Multiscale Data Analysis Using Binning, Tensor Decompositions, and Backtracking
Dimitri Leggas, Thomas S. Henretty, James Ezick, Muthu Baskaran, Brendan von Hofe, Grace Cimaszewski, M. Harper Langston, Richard Lethin
Publication Source: IEEE High Performance Extreme Computing Conference (HPEC) 2020
Large data sets can contain patterns at multiple scales (spatial, temporal, etc.). In practice, it is useful for data exploration techniques to detect patterns at each relevant scale. In this paper, we develop an approach to detect activities at multiple scales using tensor decomposition, an unsupervised high-dimensional data analysis technique that finds correlations between different features in the data.
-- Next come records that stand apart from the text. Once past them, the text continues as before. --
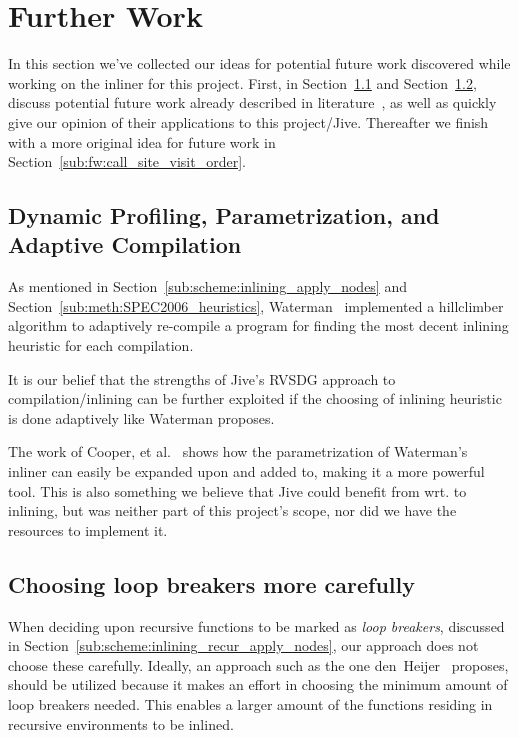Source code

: 
\clearpage
\section{Further Work}
\label{sec:further_work}

In this section we've collected our ideas for potential future work discovered
while working on the inliner for this project. First, in
Section~\ref{sub:fw:adaptiv_comp} and
Section~\ref{sub:fw:optimal_loop_breakers}, discuss potential future work
already described in
literature~\cite{AdaptvStratInlSubst,AdaptvCompilAndInlingWaterman,BasMscThesis}, as well as quickly give our opinion of their applications
to this project/Jive. Thereafter we finish with a more original idea for future
work in Section~\ref{sub:fw:call_site_visit_order}.

\subsection{Dynamic Profiling, Parametrization, and Adaptive Compilation}
\label{sub:fw:adaptiv_comp}

As mentioned in Section~\ref{sub:scheme:inlining_apply_nodes} and
Section~\ref{sub:meth:SPEC2006_heuristics},
Waterman~\cite{AdaptvCompilAndInlingWaterman} implemented a hillclimber
algorithm to adaptively re-compile a program for finding the most decent
inlining heuristic for each compilation.

It is our belief that the strengths of Jive's RVSDG approach to
compilation/inlining can be further exploited if the choosing of inlining
heuristic is done adaptively like Waterman proposes.

The work of Cooper, et al.~\cite{AdaptvStratInlSubst} shows how the
parametrization of Waterman's~\cite{AdaptvCompilAndInlingWaterman} inliner can
easily be expanded upon and added to, making it a more powerful tool. This is
also something we believe that Jive could benefit from wrt. to inlining, but was
neither part of this project's scope, nor did we have the resources to implement
it.

\subsection{Choosing loop breakers more carefully}
\label{sub:fw:optimal_loop_breakers}

When deciding upon recursive functions to be marked as \textit{loop breakers},
discussed in Section~\ref{sub:scheme:inlining_recur_apply_nodes}, our approach
does not choose these carefully. Ideally, an approach such as the one
den~Heijer~\cite{BasMscThesis} proposes, should be utilized because it makes an
effort in choosing the minimum amount of loop breakers needed. This enables a
larger amount of the functions residing in recursive environments to be inlined.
This method typically requires that the feature values are discretized during the construction of the tensor in a process called “binning.” We develop a method of constructing and decomposing tensors with different binning schemes of various features in order to uncover patterns across a set of user-defined scales. While binning is necessary to obtain interpretable results from tensor decompositions, it also decreases the specificity of the data. Thus, we develop backtracking methods that enable the recovery of original source data corresponding to patterns found in the decomposition. These technique are discussed in the context of spatiotemporal and network traffic data, and in particular on Automatic Identification System (AIS) data.